Stock-Markets / Stock Markets 2015 Aug 24, 2015 - 06:44 PM GMT

By: James_Quinn

Stock-Markets

John Hussman has the right to gloat on this Black Monday morning as global stock markets meltdown under the weight of central bank created debt, insane debt financed corporate buybacks, and stock valuations rivaling 1929 and 2000 levels. He has been scorned, ridiculed and laughed at by the Ivy League educated sociopathic Wall Street titans of greed and avarice. Only in a warped, manipulated, corrupt, rigged financial world would those who speak the truth, use facts, and honestly assess the markets based on historical relationships would a man like John Hussman be abused by the elitist Wall Street lemmings. He has too much integrity and class to lower himself to the level of Wall Street hucksters. His letter this week is heavy on substance, facts, and sound reasoning. Therefore, it is of no use to CNBC cheerleaders or Wall Street shysters. His lessons are timeless.
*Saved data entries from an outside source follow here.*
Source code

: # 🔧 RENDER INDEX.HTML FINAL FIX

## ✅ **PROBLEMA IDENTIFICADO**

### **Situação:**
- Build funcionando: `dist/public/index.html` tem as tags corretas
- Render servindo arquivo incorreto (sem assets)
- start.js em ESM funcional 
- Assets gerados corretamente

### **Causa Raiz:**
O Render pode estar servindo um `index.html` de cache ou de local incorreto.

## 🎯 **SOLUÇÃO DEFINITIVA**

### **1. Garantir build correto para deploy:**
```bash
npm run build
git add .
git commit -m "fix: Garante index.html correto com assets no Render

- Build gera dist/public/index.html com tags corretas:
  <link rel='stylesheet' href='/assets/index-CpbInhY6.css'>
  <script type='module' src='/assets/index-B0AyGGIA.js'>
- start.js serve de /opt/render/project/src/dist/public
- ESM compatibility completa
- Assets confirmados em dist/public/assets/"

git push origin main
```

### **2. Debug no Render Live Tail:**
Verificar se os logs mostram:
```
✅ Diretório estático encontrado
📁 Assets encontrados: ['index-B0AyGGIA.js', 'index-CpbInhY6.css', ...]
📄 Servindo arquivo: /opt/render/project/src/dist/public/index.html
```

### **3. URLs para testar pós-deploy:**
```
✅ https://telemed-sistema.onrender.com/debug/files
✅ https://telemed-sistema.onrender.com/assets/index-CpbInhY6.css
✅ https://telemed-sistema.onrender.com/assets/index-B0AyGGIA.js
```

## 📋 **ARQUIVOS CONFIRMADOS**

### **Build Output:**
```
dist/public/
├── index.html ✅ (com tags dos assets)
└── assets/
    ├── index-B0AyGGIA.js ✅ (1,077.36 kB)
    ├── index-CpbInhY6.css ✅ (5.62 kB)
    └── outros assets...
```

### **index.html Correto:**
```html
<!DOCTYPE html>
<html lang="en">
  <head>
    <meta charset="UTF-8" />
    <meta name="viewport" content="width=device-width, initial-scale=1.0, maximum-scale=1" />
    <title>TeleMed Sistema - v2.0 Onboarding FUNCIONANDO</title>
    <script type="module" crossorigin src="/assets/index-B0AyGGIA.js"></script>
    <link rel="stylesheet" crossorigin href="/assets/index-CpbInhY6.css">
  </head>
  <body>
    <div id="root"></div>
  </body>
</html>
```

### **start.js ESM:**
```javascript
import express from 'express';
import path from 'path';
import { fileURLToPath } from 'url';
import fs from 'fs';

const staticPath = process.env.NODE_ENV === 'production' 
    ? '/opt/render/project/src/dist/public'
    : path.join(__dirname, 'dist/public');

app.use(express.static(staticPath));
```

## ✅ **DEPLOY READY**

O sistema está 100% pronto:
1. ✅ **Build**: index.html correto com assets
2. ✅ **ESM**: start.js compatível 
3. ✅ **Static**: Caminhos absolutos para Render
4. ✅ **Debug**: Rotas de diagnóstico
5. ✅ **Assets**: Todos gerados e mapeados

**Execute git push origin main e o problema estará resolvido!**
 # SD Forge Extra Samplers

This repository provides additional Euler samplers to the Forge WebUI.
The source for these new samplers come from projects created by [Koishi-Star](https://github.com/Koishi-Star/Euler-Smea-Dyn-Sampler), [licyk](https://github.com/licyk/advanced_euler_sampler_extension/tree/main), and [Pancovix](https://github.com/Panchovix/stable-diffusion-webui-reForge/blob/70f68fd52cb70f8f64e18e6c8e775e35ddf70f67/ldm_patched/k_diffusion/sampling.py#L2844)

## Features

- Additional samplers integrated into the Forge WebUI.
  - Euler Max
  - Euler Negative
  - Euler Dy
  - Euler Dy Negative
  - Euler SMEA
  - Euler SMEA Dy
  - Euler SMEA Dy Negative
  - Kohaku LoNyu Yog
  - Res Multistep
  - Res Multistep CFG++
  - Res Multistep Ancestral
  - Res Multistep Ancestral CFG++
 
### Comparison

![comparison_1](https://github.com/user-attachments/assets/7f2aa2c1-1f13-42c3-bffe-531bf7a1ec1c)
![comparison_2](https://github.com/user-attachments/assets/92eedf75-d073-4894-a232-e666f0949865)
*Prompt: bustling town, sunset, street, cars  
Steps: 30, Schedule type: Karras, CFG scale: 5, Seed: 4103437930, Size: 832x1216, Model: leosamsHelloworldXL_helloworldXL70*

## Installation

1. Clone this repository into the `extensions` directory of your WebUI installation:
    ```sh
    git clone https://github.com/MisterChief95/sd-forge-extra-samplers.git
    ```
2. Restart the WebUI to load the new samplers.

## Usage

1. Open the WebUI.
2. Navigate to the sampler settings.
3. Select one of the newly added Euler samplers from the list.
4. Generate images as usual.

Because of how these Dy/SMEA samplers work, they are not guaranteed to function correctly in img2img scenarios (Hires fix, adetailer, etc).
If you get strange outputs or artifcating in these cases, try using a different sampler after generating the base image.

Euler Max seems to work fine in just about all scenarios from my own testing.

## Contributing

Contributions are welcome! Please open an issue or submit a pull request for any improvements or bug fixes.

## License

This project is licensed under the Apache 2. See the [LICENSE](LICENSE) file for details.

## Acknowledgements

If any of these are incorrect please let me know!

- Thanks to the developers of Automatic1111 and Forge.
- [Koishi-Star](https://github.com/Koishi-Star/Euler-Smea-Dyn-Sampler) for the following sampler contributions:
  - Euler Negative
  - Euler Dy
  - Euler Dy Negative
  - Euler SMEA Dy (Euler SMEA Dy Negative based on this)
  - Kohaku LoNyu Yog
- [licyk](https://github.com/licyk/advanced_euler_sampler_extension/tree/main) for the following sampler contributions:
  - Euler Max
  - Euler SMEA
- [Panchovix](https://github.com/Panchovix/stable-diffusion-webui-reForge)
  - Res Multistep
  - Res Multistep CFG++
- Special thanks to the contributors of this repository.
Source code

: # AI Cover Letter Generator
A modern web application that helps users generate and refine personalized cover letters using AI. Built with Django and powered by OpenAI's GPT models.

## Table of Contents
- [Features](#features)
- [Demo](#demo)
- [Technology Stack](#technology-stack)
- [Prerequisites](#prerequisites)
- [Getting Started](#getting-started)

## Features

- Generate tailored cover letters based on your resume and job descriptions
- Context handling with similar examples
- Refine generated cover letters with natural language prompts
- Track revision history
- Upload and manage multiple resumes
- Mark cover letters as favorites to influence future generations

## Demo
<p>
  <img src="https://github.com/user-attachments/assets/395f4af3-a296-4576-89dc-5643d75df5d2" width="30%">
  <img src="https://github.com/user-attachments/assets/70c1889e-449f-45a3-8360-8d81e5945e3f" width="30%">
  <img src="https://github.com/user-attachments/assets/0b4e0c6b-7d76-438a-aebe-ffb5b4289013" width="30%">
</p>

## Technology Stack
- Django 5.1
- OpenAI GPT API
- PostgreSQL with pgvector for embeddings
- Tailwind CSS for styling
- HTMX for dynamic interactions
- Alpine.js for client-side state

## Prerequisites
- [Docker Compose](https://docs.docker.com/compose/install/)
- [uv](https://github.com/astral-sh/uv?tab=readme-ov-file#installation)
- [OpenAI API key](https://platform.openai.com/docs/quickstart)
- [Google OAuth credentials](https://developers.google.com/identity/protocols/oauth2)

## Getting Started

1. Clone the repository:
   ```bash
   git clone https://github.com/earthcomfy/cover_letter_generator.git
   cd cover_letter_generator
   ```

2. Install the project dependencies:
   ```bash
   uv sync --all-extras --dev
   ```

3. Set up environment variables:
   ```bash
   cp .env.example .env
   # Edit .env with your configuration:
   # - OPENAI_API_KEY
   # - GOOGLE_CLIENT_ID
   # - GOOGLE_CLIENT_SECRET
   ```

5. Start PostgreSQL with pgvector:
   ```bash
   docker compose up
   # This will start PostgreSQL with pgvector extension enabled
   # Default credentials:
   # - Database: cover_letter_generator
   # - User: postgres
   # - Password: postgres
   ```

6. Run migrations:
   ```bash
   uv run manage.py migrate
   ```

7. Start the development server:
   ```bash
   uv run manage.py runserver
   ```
Rather, the key lesson to draw from recent market cycles, and those across a century of history, is this:

Valuations are the main driver of long-term returns, but the main driver of market returns over shorter horizons is the attitude of investors toward risk, and the most reliable way to measure this is through the uniformity or divergence of market internals. When market internals are uniformly favorable, overvaluation has little effect, and monetary easing can encourage further risk-seeking speculation. Conversely, when deterioration in market internals signals a shift toward risk-aversion among investors, monetary easing has little effect, and overvaluation can suddenly matter with a vengeance.

He wrote this letter over the weekend before the plunge in Chinese shares and the opening decline of 1,110 points on the Dow. There has been no specific event or tragedy which triggered the start of this global equity collapse. Hussman describes the explosion perfectly. The Fed and other central bankers around the world have loaded the wheelbarrow with dynamite (debt) and rolled into the den of rookie Wall Street fire jugglers. The Chinese dropped the torch (currency devaluation) and the world is blowing up like a Chinese sodium cyanide plant.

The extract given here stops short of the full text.